» **Source data**:

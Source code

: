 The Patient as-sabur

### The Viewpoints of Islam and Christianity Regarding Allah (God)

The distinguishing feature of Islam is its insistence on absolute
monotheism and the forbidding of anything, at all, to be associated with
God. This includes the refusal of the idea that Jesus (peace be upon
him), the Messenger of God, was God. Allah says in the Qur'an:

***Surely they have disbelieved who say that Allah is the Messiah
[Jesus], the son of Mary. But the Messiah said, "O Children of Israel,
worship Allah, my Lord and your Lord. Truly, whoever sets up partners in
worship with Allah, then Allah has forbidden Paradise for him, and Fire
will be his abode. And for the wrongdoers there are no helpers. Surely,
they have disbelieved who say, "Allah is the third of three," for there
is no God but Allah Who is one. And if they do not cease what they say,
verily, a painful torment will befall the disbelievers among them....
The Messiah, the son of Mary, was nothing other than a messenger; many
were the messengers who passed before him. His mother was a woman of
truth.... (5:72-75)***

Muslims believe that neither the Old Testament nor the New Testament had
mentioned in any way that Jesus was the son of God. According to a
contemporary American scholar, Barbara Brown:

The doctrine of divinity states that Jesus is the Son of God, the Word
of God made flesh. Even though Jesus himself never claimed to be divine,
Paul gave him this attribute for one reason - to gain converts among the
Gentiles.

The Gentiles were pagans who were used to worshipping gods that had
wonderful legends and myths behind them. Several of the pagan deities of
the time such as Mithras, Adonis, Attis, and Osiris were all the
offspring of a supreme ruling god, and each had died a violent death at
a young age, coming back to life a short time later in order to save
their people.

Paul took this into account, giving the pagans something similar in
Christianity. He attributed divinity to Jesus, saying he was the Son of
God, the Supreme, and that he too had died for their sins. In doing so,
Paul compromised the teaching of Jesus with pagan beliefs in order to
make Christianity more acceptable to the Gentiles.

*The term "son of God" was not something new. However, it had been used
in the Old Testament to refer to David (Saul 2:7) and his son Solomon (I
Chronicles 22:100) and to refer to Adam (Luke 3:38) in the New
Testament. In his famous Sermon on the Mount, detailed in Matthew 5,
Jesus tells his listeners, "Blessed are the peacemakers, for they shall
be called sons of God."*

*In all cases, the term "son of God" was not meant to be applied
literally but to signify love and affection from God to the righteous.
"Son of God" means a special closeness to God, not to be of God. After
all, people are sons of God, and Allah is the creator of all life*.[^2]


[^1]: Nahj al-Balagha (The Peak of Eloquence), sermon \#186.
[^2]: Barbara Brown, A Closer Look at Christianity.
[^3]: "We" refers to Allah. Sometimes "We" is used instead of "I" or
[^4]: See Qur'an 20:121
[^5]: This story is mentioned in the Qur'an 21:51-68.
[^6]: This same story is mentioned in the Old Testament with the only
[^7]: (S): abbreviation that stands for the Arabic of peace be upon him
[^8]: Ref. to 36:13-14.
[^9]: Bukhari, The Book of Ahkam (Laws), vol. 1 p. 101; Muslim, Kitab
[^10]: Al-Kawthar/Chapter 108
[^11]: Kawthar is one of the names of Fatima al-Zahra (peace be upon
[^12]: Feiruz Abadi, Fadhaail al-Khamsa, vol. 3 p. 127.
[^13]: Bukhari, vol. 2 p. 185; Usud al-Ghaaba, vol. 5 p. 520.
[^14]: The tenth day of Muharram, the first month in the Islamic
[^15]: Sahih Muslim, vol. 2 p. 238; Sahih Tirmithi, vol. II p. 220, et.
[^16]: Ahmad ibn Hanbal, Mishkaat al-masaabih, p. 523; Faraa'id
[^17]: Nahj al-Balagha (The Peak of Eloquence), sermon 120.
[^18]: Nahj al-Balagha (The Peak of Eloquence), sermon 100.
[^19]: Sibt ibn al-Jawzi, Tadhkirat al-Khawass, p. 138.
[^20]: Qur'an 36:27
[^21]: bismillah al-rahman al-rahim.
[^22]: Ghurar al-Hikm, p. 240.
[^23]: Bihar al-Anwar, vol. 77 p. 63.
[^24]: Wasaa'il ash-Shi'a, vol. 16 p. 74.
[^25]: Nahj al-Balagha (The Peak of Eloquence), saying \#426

» **Task item**: If a line falls between the first line of the records and the line containing "The Gentiles were", inclusive, repeat it exactly; leave out all others.

» **Answer below**:
Source code

: The Patient as-sabur

### The Viewpoints of Islam and Christianity Regarding Allah (God)

The distinguishing feature of Islam is its insistence on absolute
monotheism and the forbidding of anything, at all, to be associated with
God. This includes the refusal of the idea that Jesus (peace be upon
him), the Messenger of God, was God. Allah says in the Qur'an:

***Surely they have disbelieved who say that Allah is the Messiah
[Jesus], the son of Mary. But the Messiah said, "O Children of Israel,
worship Allah, my Lord and your Lord. Truly, whoever sets up partners in
worship with Allah, then Allah has forbidden Paradise for him, and Fire
will be his abode. And for the wrongdoers there are no helpers. Surely,
they have disbelieved who say, "Allah is the third of three," for there
is no God but Allah Who is one. And if they do not cease what they say,
verily, a painful torment will befall the disbelievers among them....
The Messiah, the son of Mary, was nothing other than a messenger; many
were the messengers who passed before him. His mother was a woman of
truth.... (5:72-75)***

Muslims believe that neither the Old Testament nor the New Testament had
mentioned in any way that Jesus was the son of God. According to a
contemporary American scholar, Barbara Brown:

The doctrine of divinity states that Jesus is the Son of God, the Word
of God made flesh. Even though Jesus himself never claimed to be divine,
Paul gave him this attribute for one reason - to gain converts among the
Gentiles.

The Gentiles were pagans who were used to worshipping gods that had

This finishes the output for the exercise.